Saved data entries
══════════════════════════════
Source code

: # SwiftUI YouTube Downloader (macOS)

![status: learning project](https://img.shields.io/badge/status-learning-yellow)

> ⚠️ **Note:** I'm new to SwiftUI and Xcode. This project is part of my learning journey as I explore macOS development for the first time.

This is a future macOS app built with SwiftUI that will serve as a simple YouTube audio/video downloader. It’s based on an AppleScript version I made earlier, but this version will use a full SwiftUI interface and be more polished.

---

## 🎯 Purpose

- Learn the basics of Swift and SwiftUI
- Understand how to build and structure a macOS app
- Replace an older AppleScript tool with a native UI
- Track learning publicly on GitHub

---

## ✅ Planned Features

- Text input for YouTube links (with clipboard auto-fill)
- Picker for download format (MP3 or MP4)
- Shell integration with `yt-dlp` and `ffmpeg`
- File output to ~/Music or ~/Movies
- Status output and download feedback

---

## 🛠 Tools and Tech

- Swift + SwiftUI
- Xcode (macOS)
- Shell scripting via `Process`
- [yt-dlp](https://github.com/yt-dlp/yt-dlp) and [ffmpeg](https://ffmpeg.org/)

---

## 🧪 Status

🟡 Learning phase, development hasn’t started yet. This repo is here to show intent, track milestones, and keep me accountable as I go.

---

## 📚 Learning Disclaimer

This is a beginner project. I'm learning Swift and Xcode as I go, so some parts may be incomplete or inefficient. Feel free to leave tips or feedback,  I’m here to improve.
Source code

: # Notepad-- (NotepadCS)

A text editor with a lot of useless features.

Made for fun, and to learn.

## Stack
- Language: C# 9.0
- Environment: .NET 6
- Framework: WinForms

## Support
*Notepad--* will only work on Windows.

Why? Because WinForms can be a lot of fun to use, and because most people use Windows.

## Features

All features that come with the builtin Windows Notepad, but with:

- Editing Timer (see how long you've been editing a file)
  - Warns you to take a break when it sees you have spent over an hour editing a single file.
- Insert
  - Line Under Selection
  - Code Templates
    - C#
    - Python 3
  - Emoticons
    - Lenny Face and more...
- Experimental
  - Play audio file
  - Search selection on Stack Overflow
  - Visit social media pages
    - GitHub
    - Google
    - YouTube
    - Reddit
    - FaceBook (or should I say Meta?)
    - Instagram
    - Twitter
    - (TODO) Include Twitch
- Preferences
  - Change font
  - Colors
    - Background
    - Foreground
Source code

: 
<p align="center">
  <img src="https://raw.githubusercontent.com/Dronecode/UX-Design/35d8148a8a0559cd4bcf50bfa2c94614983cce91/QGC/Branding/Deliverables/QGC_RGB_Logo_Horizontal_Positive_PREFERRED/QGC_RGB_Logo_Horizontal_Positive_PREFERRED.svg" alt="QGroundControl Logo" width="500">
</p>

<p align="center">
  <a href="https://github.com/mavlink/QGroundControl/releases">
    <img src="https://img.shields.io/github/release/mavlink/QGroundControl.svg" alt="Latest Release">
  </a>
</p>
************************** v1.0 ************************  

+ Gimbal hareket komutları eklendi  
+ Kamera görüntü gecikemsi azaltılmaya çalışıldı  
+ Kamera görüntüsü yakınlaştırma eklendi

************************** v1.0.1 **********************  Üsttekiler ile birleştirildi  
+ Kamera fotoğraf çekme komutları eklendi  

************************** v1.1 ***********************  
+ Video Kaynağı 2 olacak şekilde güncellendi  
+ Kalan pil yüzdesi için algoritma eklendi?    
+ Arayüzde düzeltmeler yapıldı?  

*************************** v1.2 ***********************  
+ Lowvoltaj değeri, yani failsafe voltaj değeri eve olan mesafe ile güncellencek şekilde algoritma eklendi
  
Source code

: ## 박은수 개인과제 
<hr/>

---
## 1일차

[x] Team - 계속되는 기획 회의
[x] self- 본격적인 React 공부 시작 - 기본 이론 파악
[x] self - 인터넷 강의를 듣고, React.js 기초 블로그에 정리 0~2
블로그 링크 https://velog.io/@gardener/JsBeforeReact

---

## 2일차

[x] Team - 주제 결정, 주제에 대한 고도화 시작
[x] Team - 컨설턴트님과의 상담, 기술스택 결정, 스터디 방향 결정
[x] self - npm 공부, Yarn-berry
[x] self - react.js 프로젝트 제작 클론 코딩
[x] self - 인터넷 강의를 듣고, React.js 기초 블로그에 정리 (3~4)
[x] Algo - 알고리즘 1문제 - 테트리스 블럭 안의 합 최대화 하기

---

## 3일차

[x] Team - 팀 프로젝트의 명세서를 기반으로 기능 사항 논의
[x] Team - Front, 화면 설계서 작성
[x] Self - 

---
══════════════════════════════
» **INSTRUCTIONS TO FOLLOW**:
Find the word "ffmpeg" in the entries and show each line where it is found.

» **RESPONSE AREA**:
- Shell integration with `yt-dlp` and `ffmpeg`
- [yt-dlp](https://github.com/yt-dlp/yt-dlp) and [ffmpeg](https://ffmpeg.org/)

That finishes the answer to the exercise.